Wow, many thanks for once again sharing a very useful software lib. Have no time to look at it now right now. Does it do rebasing?

[Cypher]

Quote:

Originally Posted by ggg898

Wow, many thanks for once again sharing a very useful software lib. Have no time to look at it now right now. Does it do rebasing?

Relocations are something which I am in the process of adding.

You can't rebase a module on disk yet, but I want to be able to relocate a module in-memory. Reason being is I'm writing my own PE loader so I can do a DLL manual mapper and a EXE memory forker.

Rebasing on disk will come later, however the Windows SDK can do that for you already.

[wraithZX]

Quote:

Originally Posted by Cypher

Reason being is I'm writing my own PE loader so I can do a DLL manual mapper and a EXE memory forker.

It seems I'm not the only one.
If you haven't done so, I'd suggest having a look at the ReactOS source on loading modules - it doesn't support everything but it's a nice base to work on the rest of it.

[Cypher]

Quote:

Originally Posted by wraithZX

It seems I'm not the only one.
If you haven't done so, I'd suggest having a look at the ReactOS source on loading modules - it doesn't support everything but it's a nice base to work on the rest of it.

Nah, I'm reversing the Windows PE loader. It's a longer process, but likely to be more accurate.

[flo8464]

Very nice work.

One of the things I ever wanted to do is a rewrite of CreateProcess so I can use it with data in Memory instead of having to set .exe-files on my hdd.

[Cypher]

Quote:

Originally Posted by flo8464

Very nice work.

One of the things I ever wanted to do is a rewrite of CreateProcess so I can use it with data in Memory instead of having to set .exe-files on my hdd.

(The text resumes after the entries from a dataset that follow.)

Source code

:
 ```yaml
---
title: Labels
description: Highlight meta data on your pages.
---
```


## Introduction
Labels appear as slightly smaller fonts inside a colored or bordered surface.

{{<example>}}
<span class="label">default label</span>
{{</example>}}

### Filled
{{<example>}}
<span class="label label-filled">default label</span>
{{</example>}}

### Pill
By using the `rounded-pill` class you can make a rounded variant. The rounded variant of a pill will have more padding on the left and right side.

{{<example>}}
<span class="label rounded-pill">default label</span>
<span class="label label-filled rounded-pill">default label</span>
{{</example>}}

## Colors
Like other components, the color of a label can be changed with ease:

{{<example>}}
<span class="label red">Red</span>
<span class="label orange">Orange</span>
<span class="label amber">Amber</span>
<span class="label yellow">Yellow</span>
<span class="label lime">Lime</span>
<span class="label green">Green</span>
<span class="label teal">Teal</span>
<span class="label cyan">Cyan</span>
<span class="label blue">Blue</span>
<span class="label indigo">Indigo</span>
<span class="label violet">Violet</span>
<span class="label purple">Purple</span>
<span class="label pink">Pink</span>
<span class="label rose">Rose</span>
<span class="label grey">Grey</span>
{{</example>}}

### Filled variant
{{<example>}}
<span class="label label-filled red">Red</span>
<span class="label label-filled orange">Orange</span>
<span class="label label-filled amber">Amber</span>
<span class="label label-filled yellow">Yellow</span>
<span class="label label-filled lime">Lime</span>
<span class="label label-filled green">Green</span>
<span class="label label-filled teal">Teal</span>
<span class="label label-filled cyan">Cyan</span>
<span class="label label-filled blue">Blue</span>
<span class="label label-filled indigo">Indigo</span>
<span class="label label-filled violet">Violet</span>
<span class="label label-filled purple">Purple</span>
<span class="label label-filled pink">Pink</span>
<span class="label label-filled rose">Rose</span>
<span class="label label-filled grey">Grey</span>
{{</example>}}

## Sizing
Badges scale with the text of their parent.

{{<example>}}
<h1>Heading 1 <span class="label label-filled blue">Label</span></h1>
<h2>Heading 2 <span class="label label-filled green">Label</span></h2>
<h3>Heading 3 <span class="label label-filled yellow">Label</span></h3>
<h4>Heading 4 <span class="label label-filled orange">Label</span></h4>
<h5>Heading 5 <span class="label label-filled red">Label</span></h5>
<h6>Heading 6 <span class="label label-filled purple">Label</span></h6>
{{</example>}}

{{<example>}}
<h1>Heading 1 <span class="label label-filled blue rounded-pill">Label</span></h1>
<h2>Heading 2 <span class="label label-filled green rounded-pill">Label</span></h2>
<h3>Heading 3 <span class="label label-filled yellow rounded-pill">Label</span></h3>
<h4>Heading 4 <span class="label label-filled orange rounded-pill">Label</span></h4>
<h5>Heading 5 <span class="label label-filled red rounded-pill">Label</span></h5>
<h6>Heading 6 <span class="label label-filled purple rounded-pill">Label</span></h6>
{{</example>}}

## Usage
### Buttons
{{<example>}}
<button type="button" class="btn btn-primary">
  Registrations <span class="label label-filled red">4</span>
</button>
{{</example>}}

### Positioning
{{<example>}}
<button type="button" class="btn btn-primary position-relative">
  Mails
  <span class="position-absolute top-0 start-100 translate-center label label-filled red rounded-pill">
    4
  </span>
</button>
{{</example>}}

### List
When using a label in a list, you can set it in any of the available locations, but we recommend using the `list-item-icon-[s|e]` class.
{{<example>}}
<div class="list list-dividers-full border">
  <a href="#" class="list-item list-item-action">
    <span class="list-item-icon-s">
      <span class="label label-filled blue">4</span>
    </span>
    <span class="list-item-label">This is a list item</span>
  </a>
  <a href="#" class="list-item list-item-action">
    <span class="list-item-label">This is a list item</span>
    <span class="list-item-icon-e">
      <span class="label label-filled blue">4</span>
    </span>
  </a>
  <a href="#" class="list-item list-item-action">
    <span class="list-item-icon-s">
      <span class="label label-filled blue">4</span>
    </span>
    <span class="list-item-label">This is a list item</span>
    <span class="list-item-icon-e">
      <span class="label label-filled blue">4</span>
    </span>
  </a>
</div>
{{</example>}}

Thats what I was referring to when I said "EXE memory forker". It's a fairly big job if you want to do it in a stable and reliable manner though. Be prepared to invest a lot of time.

[Cypher]

Post updated with latest revision.

[wraithZX]

PeDump_IA64.exe:

Code:

Export Directory:
  Name: "?Exp1@@YAXXZ". Ordinal: 0000. Function: "00099FE0". 
  Name: "?Exp2@@YAHAEBV?$basic_string@DU?$char_traits@D@std@@V?$allocator@D@2@@std@@@Z". Ordinal: 0001. Function: "000998C8". 
  Name: "?Exp3@@YAXJ@Z". Ordinal: 0002. Function: "00099FE0". 

Import Directory:
  Module Name: "KERNEL32.dll".
    Name: "GetModuleHandleW". Function: 00000000000AE710.
    Name: "WideCharToMultiByte". Function: 00000000000AE732.
    Name: "MultiByteToWideChar". Function: 00000000000AE748.
    Name: "Sleep". Function: 00000000000AE75E.
    Name: "InitializeCriticalSection". Function: 00000000000AE766.
    Name: "DeleteCriticalSection". Function: 00000000000AE782.
    Name: "EnterCriticalSection". Function: 00000000000AE79A.
    Name: "LeaveCriticalSection". Function: 00000000000AE7B2.
    Name: "TerminateProcess". Function: 00000000000AE7CA.
    Name: "GetCurrentProcess". Function: 00000000000AE7DE.
    Name: "UnhandledExceptionFilter". Function: 00000000000AE7F2.
    Name: "SetUnhandledExceptionFilter". Function: 00000000000AE80E.
    Name: "IsDebuggerPresent". Function: 00000000000AE82C.
    Name: "RtlCaptureContext". Function: 00000000000AE840.
    Name: "GetLastError". Function: 00000000000AE854.
    Name: "HeapFree". Function: 00000000000AE864.
    Name: "RaiseException". Function: 00000000000AE870.
    Name: "RtlPcToFileHeader". Function: 00000000000AE882.
    Name: "RtlLookupFunctionEntry". Function: 00000000000AE896.
    Name: "RtlUnwindEx". Function: 00000000000AE8B0.
    Name: "RtlUnwind2". Function: 00000000000AE8BE.
    Name: "GetVersion". Function: 00000000000AE8CC.
    Name: "GetCPInfo". Function: 00000000000AE8DA.
    Name: "LCMapStringA". Function: 00000000000AE8E6.
    Name: "LCMapStringW". Function: 00000000000AE8F6.
    Name: "GetStringTypeW". Function: 00000000000AE906.
    Name: "RtlVirtualUnwind". Function: 00000000000AE918.
    Name: "HeapAlloc". Function: 00000000000AE92C.
    Name: "EncodePointer". Function: 00000000000AE938.
    Name: "DecodePointer". Function: 00000000000AE948.
    Name: "FlsGetValue". Function: 00000000000AE958.
    Name: "FlsSetValue". Function: 00000000000AE966.
    Name: "FlsFree". Function: 00000000000AE974.
    Name: "SetLastError". Function: 00000000000AE97E.
    Name: "GetCurrentThreadId". Function: 00000000000AE98E.
    Name: "FlsAlloc". Function: 00000000000AE9A4.
    Name: "HeapSetInformation". Function: 00000000000AE9B0.
    Name: "HeapCreate". Function: 00000000000AE9C6.
    Name: "WriteFile". Function: 00000000000AE9D4.
    Name: "GetStdHandle". Function: 00000000000AE9E0.
    Name: "GetModuleFileNameA". Function: 00000000000AE9F0.
    Name: "GetProcAddress". Function: 00000000000AEA06.
    Name: "ExitProcess". Function: 00000000000AEA18.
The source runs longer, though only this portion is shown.